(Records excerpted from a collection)
+++

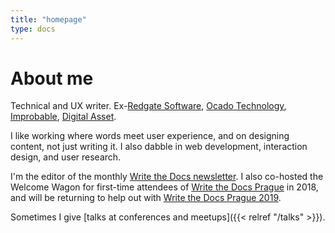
 ```yaml
---
title: "homepage"
type: docs
---
```


# About me

Technical and UX writer. Ex-[Redgate Software](http://www.red-gate.com/), [Ocado Technology](http://www.ocadotechnology.com/), [Improbable](https://improbable.io), [Digital Asset](http://digitalasset.com).

I like working where words meet user experience, and on designing content, not just writing it. I also dabble in web development, interaction design, and user research.

I'm the editor of the monthly [Write the Docs newsletter](http://www.writethedocs.org/newsletter/). I also co-hosted the Welcome Wagon for first-time attendees of [Write the Docs Prague](http://www.writethedocs.org/conf/prague/2018/) in 2018, and will be returning to help out with [Write the Docs Prague 2019](https://www.writethedocs.org/conf/prague/2019/).

Sometimes I give [talks at conferences and meetups]({{< relref "/talks" >}}).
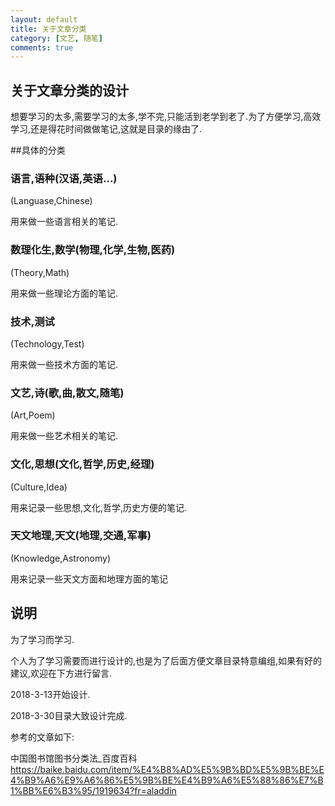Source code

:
 ```yaml
---
layout: default
title: 关于文章分类
category: [文艺, 随笔]
comments: true
---
```


## 关于文章分类的设计
想要学习的太多,需要学习的太多,学不完,只能活到老学到老了.为了方便学习,高效学习,还是得花时间做做笔记,这就是目录的缘由了.



##具体的分类

### 语言,语种(汉语,英语...)

(Languase,Chinese)

用来做一些语言相关的笔记.

### 数理化生,数学(物理,化学,生物,医药)

(Theory,Math)

用来做一些理论方面的笔记.

### 技术,测试

(Technology,Test)

用来做一些技术方面的笔记.

### 文艺,诗(歌,曲,散文,随笔)

(Art,Poem)

用来做一些艺术相关的笔记.

### 文化,思想(文化,哲学,历史,经理)

(Culture,Idea)

用来记录一些思想,文化,哲学,历史方便的笔记.

### 天文地理,天文(地理,交通,军事)

(Knowledge,Astronomy)

用来记录一些天文方面和地理方面的笔记


## 说明

为了学习而学习.

个人为了学习需要而进行设计的,也是为了后面方便文章目录特意编组,如果有好的建议,欢迎在下方进行留言.

2018-3-13开始设计.

2018-3-30目录大致设计完成.


参考的文章如下:


中国图书馆图书分类法_百度百科
https://baike.baidu.com/item/%E4%B8%AD%E5%9B%BD%E5%9B%BE%E4%B9%A6%E9%A6%86%E5%9B%BE%E4%B9%A6%E5%88%86%E7%B1%BB%E6%B3%95/1919634?fr=aladdin





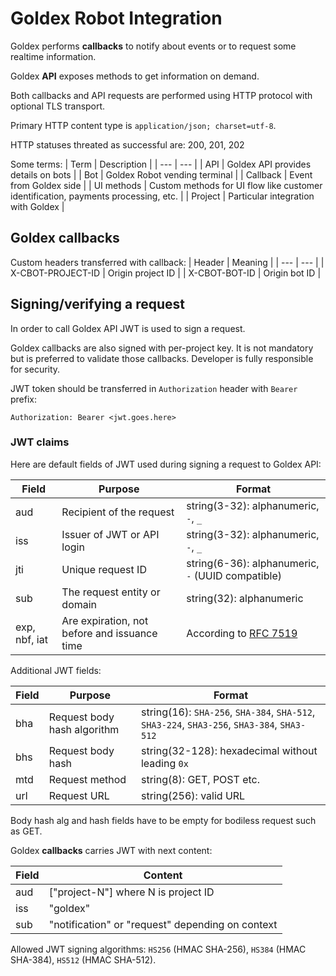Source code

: # Goldex Robot Integration

Goldex performs **callbacks** to notify about events or to request some realtime information.

Goldex **API** exposes methods to get information on demand.

Both callbacks and API requests are performed using HTTP protocol with optional TLS transport.

Primary HTTP content type is `application/json; charset=utf-8`.

HTTP statuses threated as successful are: 200, 201, 202

Some terms:
| Term | Description |
| --- | --- |
| API | Goldex API provides details on bots |
| Bot | Goldex Robot vending terminal |
| Callback | Event from Goldex side |
| UI methods | Custom methods for UI flow like customer identification, payments processing, etc. |
| Project | Particular integration with Goldex |

## Goldex callbacks

Custom headers transferred with callback:
| Header | Meaning |
| --- | --- |
| X-CBOT-PROJECT-ID | Origin project ID |
| X-CBOT-BOT-ID | Origin bot ID |


## Signing/verifying a request

In order to call Goldex API JWT is used to sign a request.

Goldex callbacks are also signed with per-project key.
It is not mandatory but is preferred to validate those callbacks.
Developer is fully responsible for security.

JWT token should be transferred in `Authorization` header with `Bearer` prefix:

```text
Authorization: Bearer <jwt.goes.here>
```

### JWT claims

Here are default fields of JWT used during signing a request to Goldex API:

| Field | Purpose | Format |
| --- | --- | --- |
| aud | Recipient of the request | string(3-32): alphanumeric, `-`, `_` |
| iss | Issuer of JWT or API login | string(3-32): alphanumeric, `-`, `_` |
| jti | Unique request ID | string(6-36): alphanumeric, `-` (UUID compatible) |
| sub | The request entity or domain | string(32): alphanumeric |
| exp, nbf, iat | Are expiration, not before and issuance time | According to [RFC 7519](https://datatracker.ietf.org/doc/html/rfc7519#section-4.1.5) |

Additional JWT fields:

| Field | Purpose | Format |
| --- | --- | --- |
| bha | Request body hash algorithm | string(16): `SHA-256`, `SHA-384`, `SHA-512`, `SHA3-224`, `SHA3-256`, `SHA3-384`, `SHA3-512` |
| bhs | Request body hash | string(32-128): hexadecimal without leading `0x` |
| mtd | Request method | string(8): GET, POST etc. |
| url | Request URL | string(256): valid URL |

Body hash alg and hash fields have to be empty for bodiless request such as GET.

Goldex **callbacks** carries JWT with next content:

| Field | Content |
| --- | --- |
| aud | ["project-N"] where N is project ID |
| iss | "goldex" |
| sub | "notification" or "request" depending on context |

Allowed JWT signing algorithms: `HS256` (HMAC SHA-256), `HS384` (HMAC SHA-384), `HS512` (HMAC SHA-512).
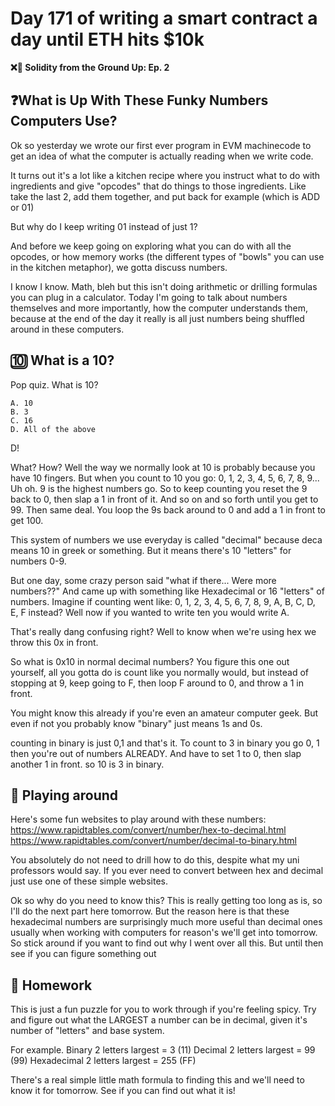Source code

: # Day 171 of writing a smart contract a day until ETH hits $10k

**❌🦜 Solidity from the Ground Up:  Ep. 2**

## ❓What is Up With These Funky Numbers Computers Use?

Ok so yesterday we wrote our first ever program in EVM machinecode to get an idea of what the computer is actually reading when we write code. 

It turns out it's a lot like a kitchen recipe where you instruct what to do with ingredients and give "opcodes" that do things to those ingredients. Like take the last 2, add them together, and put back for example (which is ADD or 01)

But why do I keep writing 01 instead of just 1?

And before we keep going on exploring what you can do with all the opcodes, or how memory works (the different types of "bowls" you can use in the kitchen metaphor), we gotta discuss numbers.

I know I know. Math, bleh but this isn't doing arithmetic or drilling formulas you can plug in a calculator. Today I'm going to talk about numbers themselves and more importantly, how the computer understands them, because at the end of the day it really is all just numbers being shuffled around in these computers.

## 🔟 What is a 10?

Pop quiz. What is 10?
```
A. 10
B. 3
C. 16
D. All of the above
```

D!

What? How? Well the way we normally look at 10 is probably because you have 10 fingers. 
But when you count to 10 you go: 0, 1, 2, 3, 4, 5, 6, 7, 8, 9... Uh oh. 9 is the highest numbers go. So to keep counting you reset the 9 back to 0, then slap a 1 in front of it.
And so on and so forth until you get to 99. Then same deal. You loop the 9s back around to 0 and add a 1 in front to get 100.

This system of numbers we use everyday is called "decimal" because deca means 10 in greek or something. But it means there's 10 "letters" for numbers 0-9.

But one day, some crazy person said "what if there... Were more numbers??" And came up with something like Hexadecimal or 16 "letters" of numbers. Imagine if counting went like:
0, 1, 2, 3, 4, 5, 6, 7, 8, 9, A, B, C, D, E, F instead? Well now if you wanted to write ten you would write A. 

That's really dang confusing right? Well to know when we're using hex we throw this 0x in front. 

So what is 0x10 in normal decimal numbers? You figure this one out yourself, all you gotta do is count like you normally would, but instead of stopping at 9, keep going to F, then loop F around to 0, and throw a 1 in front.

You might know this already if you're even an amateur computer geek. But even if not you probably know "binary" just means 1s and 0s.

counting in binary is just 0,1 and that's it. To count to 3 in binary you go 0, 1 then you're out of numbers ALREADY. And have to set 1 to 0, then slap another 1 in front. so 10 is 3 in binary.

## 📏 Playing around
Here's some fun websites to play around with these numbers:
https://www.rapidtables.com/convert/number/hex-to-decimal.html
https://www.rapidtables.com/convert/number/decimal-to-binary.html

You absolutely do not need to drill how to do this, despite what my uni professors would say. If you ever need to convert between hex and decimal just use one of these simple websites.

Ok so why do you need to know this?
This is really getting too long as is, so I'll do the next part here tomorrow. But the reason here is that these hexadecimal numbers are surprisingly much more useful than decimal ones usually when working with computers for reason's we'll get into tomorrow. So stick around if you want to find out why I went over all this. But until then see if you can figure something out

## 📩 Homework
This is just a fun puzzle for you to work through if you're feeling spicy. 
Try and figure out what the LARGEST a number can be in decimal, given it's number of "letters" and base system.

For example.
Binary 2 letters largest = 3 (11)
Decimal 2 letters largest = 99 (99)
Hexadecimal 2 letters largest = 255 (FF)

There's a real simple little math formula to finding this and we'll need to know it for tomorrow. See if you can find out what it is!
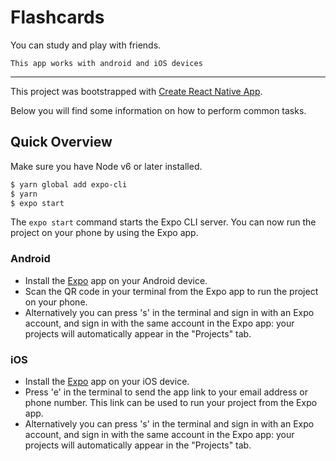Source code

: # Flashcards
You can study and play with friends.

`This app works with android and iOS devices`

---

This project was bootstrapped with [Create React Native App](hhttp://facebook.github.io/react-native/).

Below you will find some information on how to perform common tasks.

## Quick Overview

Make sure you have Node v6 or later installed.

```sh
$ yarn global add expo-cli
$ yarn
$ expo start
```

The `expo start` command starts the Expo CLI server. You can now run the project on your phone by using the Expo app.

### Android

- Install the [Expo](https://expo.io) app on your Android device.
- Scan the QR code in your terminal from the Expo app to run the project on your phone.
- Alternatively you can press 's' in the terminal and sign in with an Expo account, and sign in with the same account in the Expo app: your projects will automatically appear in the "Projects" tab.

### iOS

- Install the [Expo](https://expo.io) app on your iOS device.
- Press 'e' in the terminal to send the app link to your email address or phone number. This link can be used to run your project from the Expo app.
- Alternatively you can press 's' in the terminal and sign in with an Expo account, and sign in with the same account in the Expo app: your projects will automatically appear in the "Projects" tab.
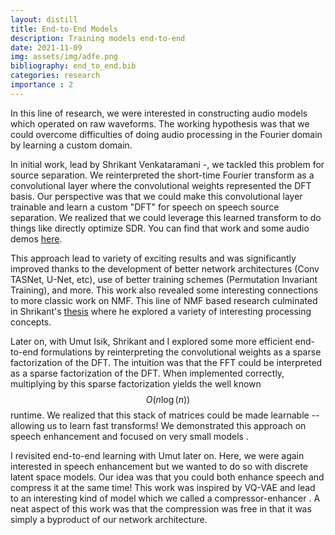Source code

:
 ```yaml
---
layout: distill
title: End-to-End Models
description: Training models end-to-end
date: 2021-11-09
img: assets/img/adfe.png
bibliography: end_to_end.bib
categories: research
importance : 2
---
```

In this line of research, we were interested in constructing audio models which operated on raw waveforms. The working hypothesis was that we could overcome difficulties of doing audio processing in the Fourier domain by learning a custom domain.

In initial work, lead by Shrikant Venkataramani <d-cite key="venkataramani2017adaptive"></d-cite>-<d-cite key="venkataramani2018end"></d-cite>, we tackled this problem for source separation. We reinterpreted the short-time Fourier transform as a convolutional layer where the convolutional weights represented the DFT basis. Our perspective was that we could make this convolutional layer trainable and learn a custom "DFT" for speech on speech source separation. We realized that we could leverage this learned transform to do things like directly optimize SDR. You can find that work and some audio demos [here](blog/2017/adfe/).

This approach lead to variety of exciting results and was significantly improved thanks to the development of better network architectures (Conv TASNet, U-Net, etc), use of better training schemes (Permutation Invariant Training), and more. This work also revealed some interesting connections to more classic work on NMF. This line of NMF based research culminated in Shrikant's [thesis](https://www.ideals.illinois.edu/handle/2142/108451) where he explored a variety of interesting processing concepts.

Later on, with Umut Isik, Shrikant and I explored some more efficient end-to-end formulations by reinterpreting the convolutional weights as a sparse factorization of the DFT. The intuition was that the FFT could be interpreted as a sparse factorization of the DFT. When implemented correctly, multiplying by this sparse factorization yields the well known $$O(n \log(n))$$ runtime. We realized that this stack of matrices could be made learnable -- allowing us to learn fast transforms! We demonstrated this approach on speech enhancement and focused on very small models <d-cite key="casebeer2020efficient"></d-cite>.

I revisited end-to-end learning with Umut later on. Here, we were again interested in speech enhancement but we wanted to do so with discrete latent space models. Our idea was that you could both enhance speech and compress it at the same time! This work was inspired by VQ-VAE and lead to an interesting kind of model which we called a compressor-enhancer <d-cite key="casebeer2021enhancing"></d-cite>. A neat aspect of this work was that the compression was free in that it was simply a byproduct of our network architecture.
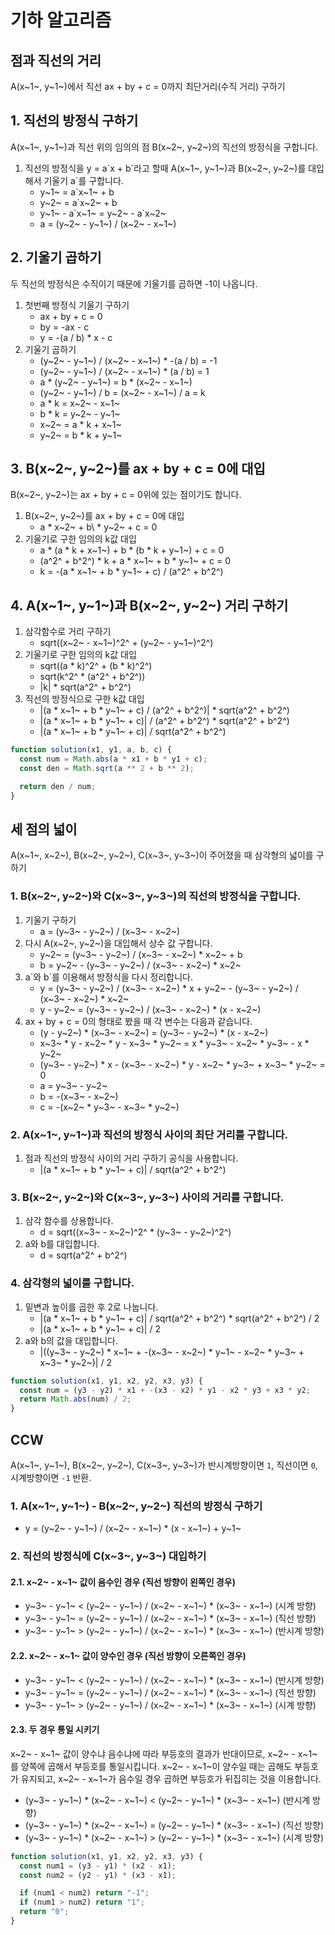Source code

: # 기하 알고리즘

## 점과 직선의 거리

A(x~1~, y~1~)에서 직선 ax + by + c = 0까지 최단거리(수직 거리) 구하기

## 1. 직선의 방정식 구하기

A(x~1~, y~1~)과 직선 위의 임의의 점 B(x~2~, y~2~)의 직선의 방정식을 구합니다.

1. 직선의 방정식을 y = a\`x + b\`라고 할때 A(x~1~, y~1~)과 B(x~2~, y~2~)를 대입해서 기울기 a\`를 구합니다.
   - y~1~ = a\`x~1~ + b
   - y~2~ = a\`x~2~ + b
   - y~1~ - a\`x~1~ = y~2~ - a\`x~2~
   - a = (y~2~ - y~1~) / (x~2~ - x~1~)

## 2. 기울기 곱하기

두 직선의 방정식은 수직이기 때문에 기울기를 곱하면 -1이 나옵니다.

1. 첫번째 방정식 기울기 구하기
   - ax + by + c = 0
   - by = -ax - c
   - y = -(a / b) \* x - c
2. 기울기 곱하기
   - (y~2~ - y~1~) / (x~2~ - x~1~) \* -(a / b) = -1
   - (y~2~ - y~1~) / (x~2~ - x~1~) \* (a / b) = 1
   - a \* (y~2~ - y~1~) = b \* (x~2~ - x~1~)
   - (y~2~ - y~1~) / b = (x~2~ - x~1~) / a = k
   - a \* k = x~2~ - x~1~
   - b \* k = y~2~ - y~1~
   - x~2~ = a \* k + x~1~
   - y~2~ = b \* k + y~1~

## 3. B(x~2~, y~2~)를 ax + by + c = 0에 대입

B(x~2~, y~2~)는 ax + by + c = 0위에 있는 점이기도 합니다.

1. B(x~2~, y~2~)를 ax + by + c = 0에 대입
   - a \* x~2~ + b\ \* y~2~ + c = 0
2. 기울기로 구한 임의의 k값 대입
   - a \* (a \* k + x~1~) + b \* (b \* k + y~1~) + c = 0
   - (a^2^ + b^2^) \* k + a \* x~1~ + b \* y~1~ + c = 0
   - k = -(a \* x~1~ + b \* y~1~ + c) / (a^2^ + b^2^)

## 4. A(x~1~, y~1~)과 B(x~2~, y~2~) 거리 구하기

1. 삼각함수로 거리 구하기
   - sqrt((x~2~ - x~1~)^2^ + (y~2~ - y~1~)^2^)
2. 기울기로 구한 임의의 k값 대입
   - sqrt((a \* k)^2^ + (b \* k)^2^)
   - sqrt(k^2^ \* (a^2^ + b^2^))
   - |k| \* sqrt(a^2^ + b^2^)
3. 직선의 방정식으로 구한 k값 대입
   - |(a \* x~1~ + b \* y~1~ + c) / (a^2^ + b^2^)| \* sqrt(a^2^ + b^2^)
   - |(a \* x~1~ + b \* y~1~ + c)| / (a^2^ + b^2^) \* sqrt(a^2^ + b^2^)
   - |(a \* x~1~ + b \* y~1~ + c)| / sqrt(a^2^ + b^2^)

```javascript
function solution(x1, y1, a, b, c) {
  const num = Math.abs(a * x1 + b * y1 + c);
  const den = Math.sqrt(a ** 2 + b ** 2);

  return den / num;
}
```

## 세 점의 넓이

A(x~1~, x~2~), B(x~2~, y~2~), C(x~3~, y~3~)이 주어졌을 때 삼각형의 넓이를 구하기

### 1. B(x~2~, y~2~)와 C(x~3~, y~3~)의 직선의 방정식을 구합니다.

1. 기울기 구하기
   - a = (y~3~ - y~2~) / (x~3~ - x~2~)
2. 다시 A(x~2~, y~2~)을 대입해서 상수 값 구합니다.
   - y~2~ = (y~3~ - y~2~) / (x~3~ - x~2~) \* x~2~ + b
   - b = y~2~ - (y~3~ - y~2~) / (x~3~ - x~2~) \* x~2~
3. a\`와 b\`를 이용해서 방정식을 다시 정리합니다.
   - y = (y~3~ - y~2~) / (x~3~ - x~2~) \* x + y~2~ - (y~3~ - y~2~) / (x~3~ - x~2~) \* x~2~
   - y - y~2~ = (y~3~ - y~2~) / (x~3~ - x~2~) \* (x - x~2~)
4. ax + by + c = 0의 형태로 봤을 때 각 변수는 다음과 같습니다.
   - (y - y~2~) \* (x~3~ - x~2~) = (y~3~ - y~2~) \* (x - x~2~)
   - x~3~ \* y - x~2~ \* y - x~3~ \* y~2~ = x \* y~3~ - x~2~ \* y~3~ - x \* y~2~
   - (y~3~ - y~2~) \* x - (x~3~ - x~2~) \* y - x~2~ \* y~3~ + x~3~ \* y~2~ = 0
   - a = y~3~ - y~2~
   - b = -(x~3~ - x~2~)
   - c = -(x~2~ \* y~3~ - x~3~ \* y~2~)

### 2. A(x~1~, y~1~)과 직선의 방정식 사이의 최단 거리를 구합니다.

1. 점과 직선의 방정식 사이의 거리 구하기 공식을 사용합니다.
   - |(a \* x~1~ + b \* y~1~ + c)| / sqrt(a^2^ + b^2^)

### 3. B(x~2~, y~2~)와 C(x~3~, y~3~) 사이의 거리를 구합니다.

1. 삼각 함수를 상용합니다.
   - d = sqrt((x~3~ - x~2~)^2^ \* (y~3~ - y~2~)^2^)
2. a와 b를 대입합니다.
   - d = sqrt(a^2^ + b^2^)

### 4. 삼각형의 넓이를 구합니다.

1. 밑변과 높이를 곱한 후 2로 나눕니다.
   - |(a \* x~1~ + b \* y~1~ + c)| / sqrt(a^2^ + b^2^) \* sqrt(a^2^ + b^2^) / 2
   - |(a \* x~1~ + b \* y~1~ + c)| / 2
2. a와 b의 값을 대입합니다.
   - |((y~3~ - y~2~) \* x~1~ + -(x~3~ - x~2~) \* y~1~ - x~2~ \* y~3~ + x~3~ \* y~2~)| / 2

```javascript
function solution(x1, y1, x2, y2, x3, y3) {
  const num = (y3 - y2) * x1 + -(x3 - x2) * y1 - x2 * y3 + x3 * y2;
  return Math.abs(num) / 2;
}
```

## CCW

A(x~1~, y~1~), B(x~2~, y~2~), C(x~3~, y~3~)가 반시계방향이면 `1`, 직선이면 `0`, 시계방향이면 `-1` 반환.

### 1. A(x~1~, y~1~) - B(x~2~, y~2~) 직선의 방정식 구하기

- y = (y~2~ - y~1~) / (x~2~ - x~1~) \* (x - x~1~) + y~1~

### 2. 직선의 방정식에 C(x~3~, y~3~) 대입하기

#### 2.1. x~2~ - x~1~ 값이 음수인 경우 (직선 방향이 왼쪽인 경우)

- y~3~ - y~1~ < (y~2~ - y~1~) / (x~2~ - x~1~) \* (x~3~ - x~1~) (시계 방향)
- y~3~ - y~1~ = (y~2~ - y~1~) / (x~2~ - x~1~) \* (x~3~ - x~1~) (직선 방향)
- y~3~ - y~1~ > (y~2~ - y~1~) / (x~2~ - x~1~) \* (x~3~ - x~1~) (반시계 방향)

#### 2.2. x~2~ - x~1~ 값이 양수인 경우 (직선 방향이 오른쪽인 경우)

- y~3~ - y~1~ < (y~2~ - y~1~) / (x~2~ - x~1~) \* (x~3~ - x~1~) (반시계 방향)
- y~3~ - y~1~ = (y~2~ - y~1~) / (x~2~ - x~1~) \* (x~3~ - x~1~) (직선 방향)
- y~3~ - y~1~ > (y~2~ - y~1~) / (x~2~ - x~1~) \* (x~3~ - x~1~) (시계 방향)

#### 2.3. 두 경우 통일 시키기

x~2~ - x~1~ 값이 양수냐 음수냐에 따라 부등호의 결과가 반대이므로, x~2~ - x~1~를 양쪽에 곱해서 부등호를 통일시킵니다. x~2~ - x~1~이 양수일 때는 곱해도 부등호가 유지되고, x~2~ - x~1~가 음수일 경우 곱하면 부등호가 뒤집히는 것을 이용합니다.

- (y~3~ - y~1~) \* (x~2~ - x~1~) < (y~2~ - y~1~) \* (x~3~ - x~1~) (반시계 방향)
- (y~3~ - y~1~) \* (x~2~ - x~1~) = (y~2~ - y~1~) \* (x~3~ - x~1~) (직선 방향)
- (y~3~ - y~1~) \* (x~2~ - x~1~) > (y~2~ - y~1~) \* (x~3~ - x~1~) (시계 방향)

```javascript
function solution(x1, y1, x2, y2, x3, y3) {
  const num1 = (y3 - y1) * (x2 - x1);
  const num2 = (y2 - y1) * (x3 - x1);

  if (num1 < num2) return "-1";
  if (num1 > num2) return "1";
  return "0";
}
```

+++

**Activity:** Give again, word for word, every line from the top of the entries above to the line holding "(Culture,Idea)", both included. Leave the pictures out.

**Answer to the problem:**
 ```yaml
---
title: "homepage"
type: docs
---
```


# About me

Technical and UX writer. Ex-[Redgate Software](http://www.red-gate.com/), [Ocado Technology](http://www.ocadotechnology.com/), [Improbable](https://improbable.io), [Digital Asset](http://digitalasset.com).

I like working where words meet user experience, and on designing content, not just writing it. I also dabble in web development, interaction design, and user research.

I'm the editor of the monthly [Write the Docs newsletter](http://www.writethedocs.org/newsletter/). I also co-hosted the Welcome Wagon for first-time attendees of [Write the Docs Prague](http://www.writethedocs.org/conf/prague/2018/) in 2018, and will be returning to help out with [Write the Docs Prague 2019](https://www.writethedocs.org/conf/prague/2019/).

Sometimes I give [talks at conferences and meetups]({{< relref "/talks" >}}).
Source code

:
 ```yaml
---
layout: default
title: 关于文章分类
category: [文艺, 随笔]
comments: true
---
```


## 关于文章分类的设计
想要学习的太多,需要学习的太多,学不完,只能活到老学到老了.为了方便学习,高效学习,还是得花时间做做笔记,这就是目录的缘由了.



##具体的分类

### 语言,语种(汉语,英语...)

(Languase,Chinese)

用来做一些语言相关的笔记.

### 数理化生,数学(物理,化学,生物,医药)

(Theory,Math)

用来做一些理论方面的笔记.

### 技术,测试

(Technology,Test)

用来做一些技术方面的笔记.

### 文艺,诗(歌,曲,散文,随笔)

(Art,Poem)

用来做一些艺术相关的笔记.

### 文化,思想(文化,哲学,历史,经理)

(Culture,Idea)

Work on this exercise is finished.